新しい発明をして特許出願しようと思ったとき、審査で新規性・進歩性の拒絶理由が通知されるリスクを減らすため、過去に似た発明が公開されていないか、出願前に調査することが推奨されます。しかし、特殊な技術分野を除けば、日本国内だけに限っても、過去に公開された文献は膨大にあります。その中から、拒絶理由の引例となり得る先行技術文献が「ない」ことを探すことは大変困難です。似た文献が「ある」ことを探す場合は一つ見つければよいのですが、「ない」ことを探すのには終わりがありません。いわゆる「悪魔の証明」です。
先行技術調査を100%漏れなく行い、特許取得が100%可能であるとの確証を得ることは不可能です。しかし、特許出願を審査する審査官にとっても「悪魔の証明」であることは同じです。したがって、まず審査官が見つけそうな範囲を調査することが基本と考えられます。J-Platpatを検索して拒絶理由の引例となり得る先行技術文献がすぐに見つかれば、出願方針を変更した方がよいでしょう。ある検索条件の範囲で調査しても先行技術文献が見つからなければ、出願して特許取得にチャレンジしてみるのもよいと思います。

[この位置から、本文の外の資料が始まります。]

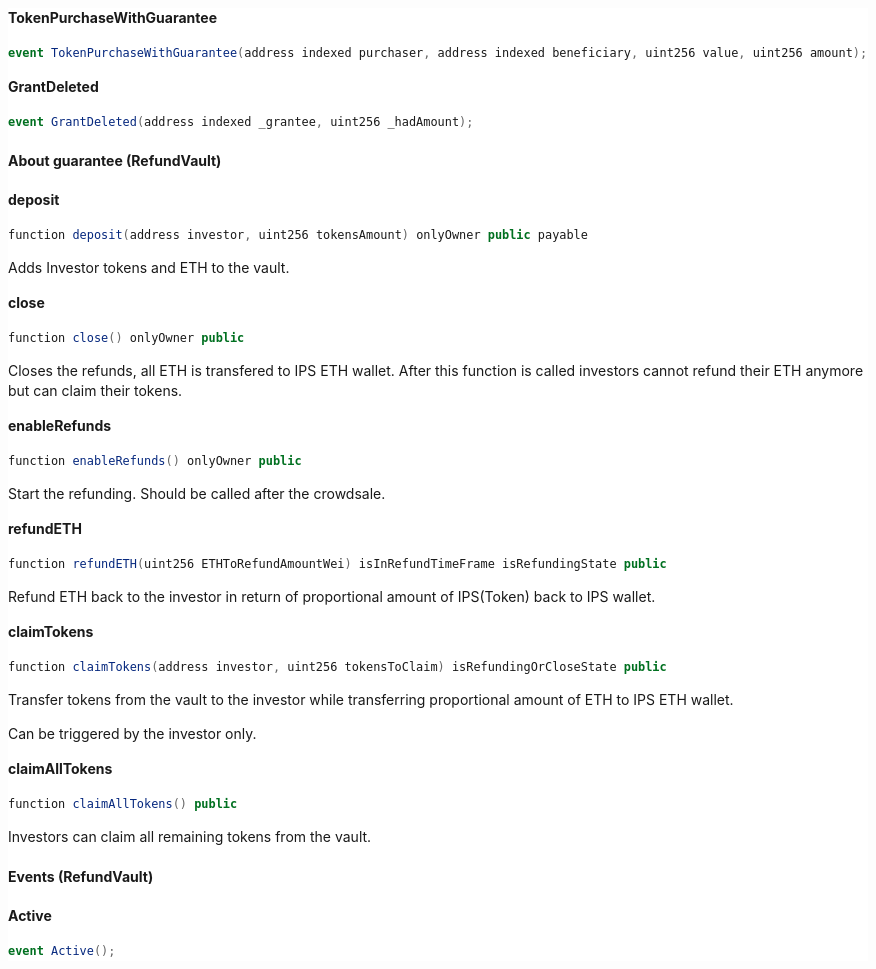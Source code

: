 **TokenPurchaseWithGuarantee**
```cs
event TokenPurchaseWithGuarantee(address indexed purchaser, address indexed beneficiary, uint256 value, uint256 amount);
```


**GrantDeleted**
```cs
event GrantDeleted(address indexed _grantee, uint256 _hadAmount);
```



#### About guarantee (RefundVault) 

**deposit**
```cs
function deposit(address investor, uint256 tokensAmount) onlyOwner public payable
```
Adds Investor tokens and ETH to the vault.

**close**
```cs
function close() onlyOwner public
```
Closes the refunds, all ETH is transfered to IPS ETH wallet.
After this function is called investors cannot refund their ETH anymore but can claim their tokens.

**enableRefunds**
```cs
function enableRefunds() onlyOwner public
```
Start the refunding. Should be called after the crowdsale.

**refundETH**
```cs
function refundETH(uint256 ETHToRefundAmountWei) isInRefundTimeFrame isRefundingState public
```
Refund ETH back to the investor in return of proportional amount of IPS(Token) back to IPS wallet.

**claimTokens**
```cs
function claimTokens(address investor, uint256 tokensToClaim) isRefundingOrCloseState public
```
Transfer tokens from the vault to the investor while transferring proportional amount of ETH to IPS ETH wallet.

Can be triggered by the investor only.

**claimAllTokens**
```cs
function claimAllTokens() public
```
Investors can claim all remaining tokens from the vault.

#### Events (RefundVault)

**Active**
```cs
event Active();
```
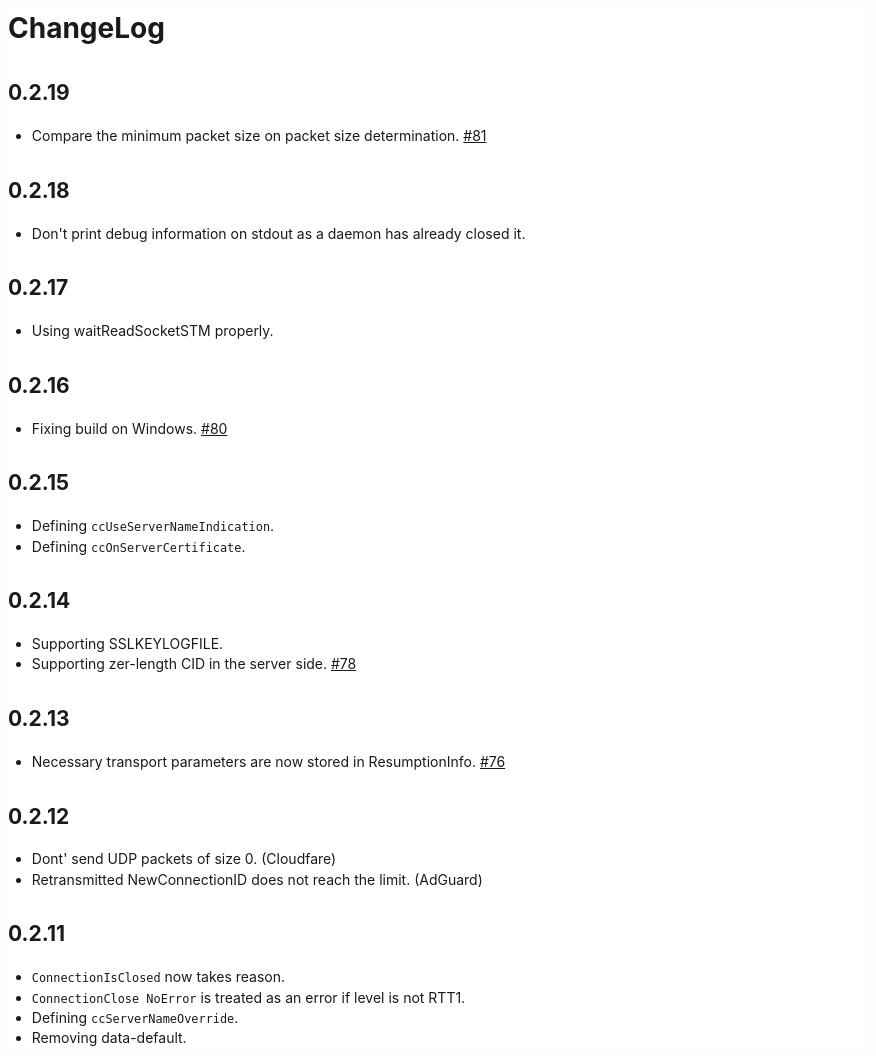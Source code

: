 # ChangeLog

## 0.2.19

* Compare the minimum packet size on packet size determination.
  [#81](https://github.com/kazu-yamamoto/quic/pull/81)

## 0.2.18

* Don't print debug information on stdout as a daemon has already
  closed it.

## 0.2.17

* Using waitReadSocketSTM properly.

## 0.2.16

* Fixing build on Windows.
  [#80](https://github.com/kazu-yamamoto/quic/pull/80)

## 0.2.15

* Defining `ccUseServerNameIndication`.
* Defining `ccOnServerCertificate`.

## 0.2.14

* Supporting SSLKEYLOGFILE.
* Supporting zer-length CID in the server side.
  [#78](https://github.com/kazu-yamamoto/quic/pull/78)

## 0.2.13

* Necessary transport parameters are now stored in ResumptionInfo.
  [#76](https://github.com/kazu-yamamoto/quic/pull/76)

## 0.2.12

* Dont' send UDP packets of size 0. (Cloudfare)
* Retransmitted NewConnectionID does not reach the limit. (AdGuard)

## 0.2.11

* `ConnectionIsClosed` now takes reason.
* `ConnectionClose NoError` is treated as an error if level is not RTT1.
* Defining `ccServerNameOverride`.
* Removing data-default.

自社が製造販売を予定している製品等が他社の特許権等を侵害するおそれがないか判断する侵害予防調査も「悪魔の証明」です。製造販売する国が日本のみの場合、侵害予防調査の対象範囲は、現存する有効な特許公報、及び、現在審査中で将来特許になる可能性のある特許公開公報に絞られます。ただし、実施予定製品の一部の特徴が技術的範囲に含まれる文献も見落とさないように注意する必要があります。